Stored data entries
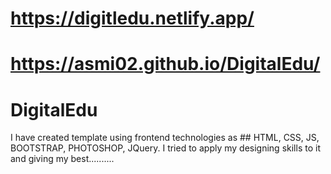 # https://digitledu.netlify.app/
# https://asmi02.github.io/DigitalEdu/
# DigitalEdu 

I have created template using frontend technologies as ## HTML, CSS, JS, BOOTSTRAP, PHOTOSHOP, JQuery.
I tried to apply my designing skills to it and giving my best..........
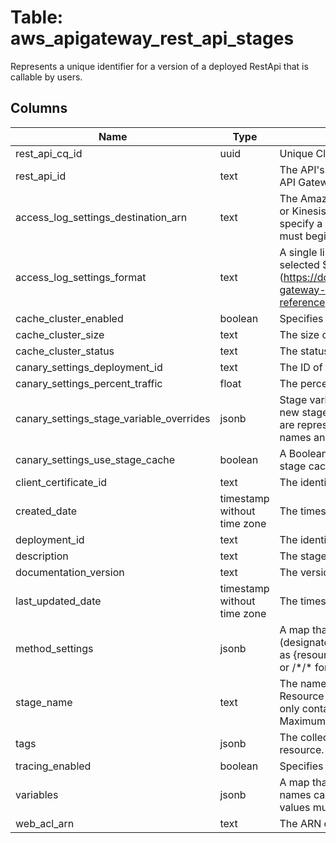 
# Table: aws_apigateway_rest_api_stages
Represents a unique identifier for a version of a deployed RestApi that is callable by users.
## Columns
| Name        | Type           | Description  |
| ------------- | ------------- | -----  |
|rest_api_cq_id|uuid|Unique CloudQuery ID of aws_apigateway_rest_apis table (FK)|
|rest_api_id|text|The API's identifier. This identifier is unique across all of your APIs in API Gateway.|
|access_log_settings_destination_arn|text|The Amazon Resource Name (ARN) of the CloudWatch Logs log group or Kinesis Data Firehose delivery stream to receive access logs. If you specify a Kinesis Data Firehose delivery stream, the stream name must begin with amazon-apigateway-.|
|access_log_settings_format|text|A single line format of the access logs of data, as specified by selected $context variables (https://docs.aws.amazon.com/apigateway/latest/developerguide/api-gateway-mapping-template-reference.html#context-variable-reference). The format must include at least $context.requestId.|
|cache_cluster_enabled|boolean|Specifies whether a cache cluster is enabled for the stage.|
|cache_cluster_size|text|The size of the cache cluster for the stage, if enabled.|
|cache_cluster_status|text|The status of the cache cluster for the stage, if enabled.|
|canary_settings_deployment_id|text|The ID of the canary deployment.|
|canary_settings_percent_traffic|float|The percent (0-100) of traffic diverted to a canary deployment.|
|canary_settings_stage_variable_overrides|jsonb|Stage variables overridden for a canary release deployment, including new stage variables introduced in the canary. These stage variables are represented as a string-to-string map between stage variable names and their values.|
|canary_settings_use_stage_cache|boolean|A Boolean flag to indicate whether the canary deployment uses the stage cache or not.|
|client_certificate_id|text|The identifier of a client certificate for an API stage.|
|created_date|timestamp without time zone|The timestamp when the stage was created.|
|deployment_id|text|The identifier of the Deployment that the stage points to.|
|description|text|The stage's description.|
|documentation_version|text|The version of the associated API documentation.|
|last_updated_date|timestamp without time zone|The timestamp when the stage last updated.|
|method_settings|jsonb|A map that defines the method settings for a Stage resource. Keys (designated as /{method_setting_key below) are method paths defined as {resource_path}/{http_method} for an individual method override, or /\*/\* for overriding all methods in the stage.|
|stage_name|text|The name of the stage is the first path segment in the Uniform Resource Identifier (URI) of a call to API Gateway. Stage names can only contain alphanumeric characters, hyphens, and underscores. Maximum length is 128 characters.|
|tags|jsonb|The collection of tags. Each tag element is associated with a given resource.|
|tracing_enabled|boolean|Specifies whether active tracing with X-ray is enabled for the Stage.|
|variables|jsonb|A map that defines the stage variables for a Stage resource. Variable names can have alphanumeric and underscore characters, and the values must match [A-Za-z0-9-._~:/?#&=,]+.|
|web_acl_arn|text|The ARN of the WebAcl associated with the Stage.|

# The problem:
All preceding records should be duplicated verbatim, images excepted.

# Response to the task:
 # https://digitledu.netlify.app/
# https://asmi02.github.io/DigitalEdu/
# DigitalEdu 

I have created template using frontend technologies as ## HTML, CSS, JS, BOOTSTRAP, PHOTOSHOP, JQuery.
I tried to apply my designing skills to it and giving my best..........
# Table: aws_apigateway_rest_api_stages
Represents a unique identifier for a version of a deployed RestApi that is callable by users.
## Columns
| Name        | Type           | Description  |
| ------------- | ------------- | -----  |
|rest_api_cq_id|uuid|Unique CloudQuery ID of aws_apigateway_rest_apis table (FK)|
|rest_api_id|text|The API's identifier. This identifier is unique across all of your APIs in API Gateway.|
|access_log_settings_destination_arn|text|The Amazon Resource Name (ARN) of the CloudWatch Logs log group or Kinesis Data Firehose delivery stream to receive access logs. If you specify a Kinesis Data Firehose delivery stream, the stream name must begin with amazon-apigateway-.|
|access_log_settings_format|text|A single line format of the access logs of data, as specified by selected $context variables (https://docs.aws.amazon.com/apigateway/latest/developerguide/api-gateway-mapping-template-reference.html#context-variable-reference). The format must include at least $context.requestId.|
|cache_cluster_enabled|boolean|Specifies whether a cache cluster is enabled for the stage.|
|cache_cluster_size|text|The size of the cache cluster for the stage, if enabled.|
|cache_cluster_status|text|The status of the cache cluster for the stage, if enabled.|
|canary_settings_deployment_id|text|The ID of the canary deployment.|
|canary_settings_percent_traffic|float|The percent (0-100) of traffic diverted to a canary deployment.|
|canary_settings_stage_variable_overrides|jsonb|Stage variables overridden for a canary release deployment, including new stage variables introduced in the canary. These stage variables are represented as a string-to-string map between stage variable names and their values.|
|canary_settings_use_stage_cache|boolean|A Boolean flag to indicate whether the canary deployment uses the stage cache or not.|
|client_certificate_id|text|The identifier of a client certificate for an API stage.|
|created_date|timestamp without time zone|The timestamp when the stage was created.|
|deployment_id|text|The identifier of the Deployment that the stage points to.|
|description|text|The stage's description.|
|documentation_version|text|The version of the associated API documentation.|
|last_updated_date|timestamp without time zone|The timestamp when the stage last updated.|
|method_settings|jsonb|A map that defines the method settings for a Stage resource. Keys (designated as /{method_setting_key below) are method paths defined as {resource_path}/{http_method} for an individual method override, or /\*/\* for overriding all methods in the stage.|
|stage_name|text|The name of the stage is the first path segment in the Uniform Resource Identifier (URI) of a call to API Gateway. Stage names can only contain alphanumeric characters, hyphens, and underscores. Maximum length is 128 characters.|
|tags|jsonb|The collection of tags. Each tag element is associated with a given resource.|
|tracing_enabled|boolean|Specifies whether active tracing with X-ray is enabled for the Stage.|
|variables|jsonb|A map that defines the stage variables for a Stage resource. Variable names can have alphanumeric and underscore characters, and the values must match [A-Za-z0-9-._~:/?#&=,]+.|
|web_acl_arn|text|The ARN of the WebAcl associated with the Stage.|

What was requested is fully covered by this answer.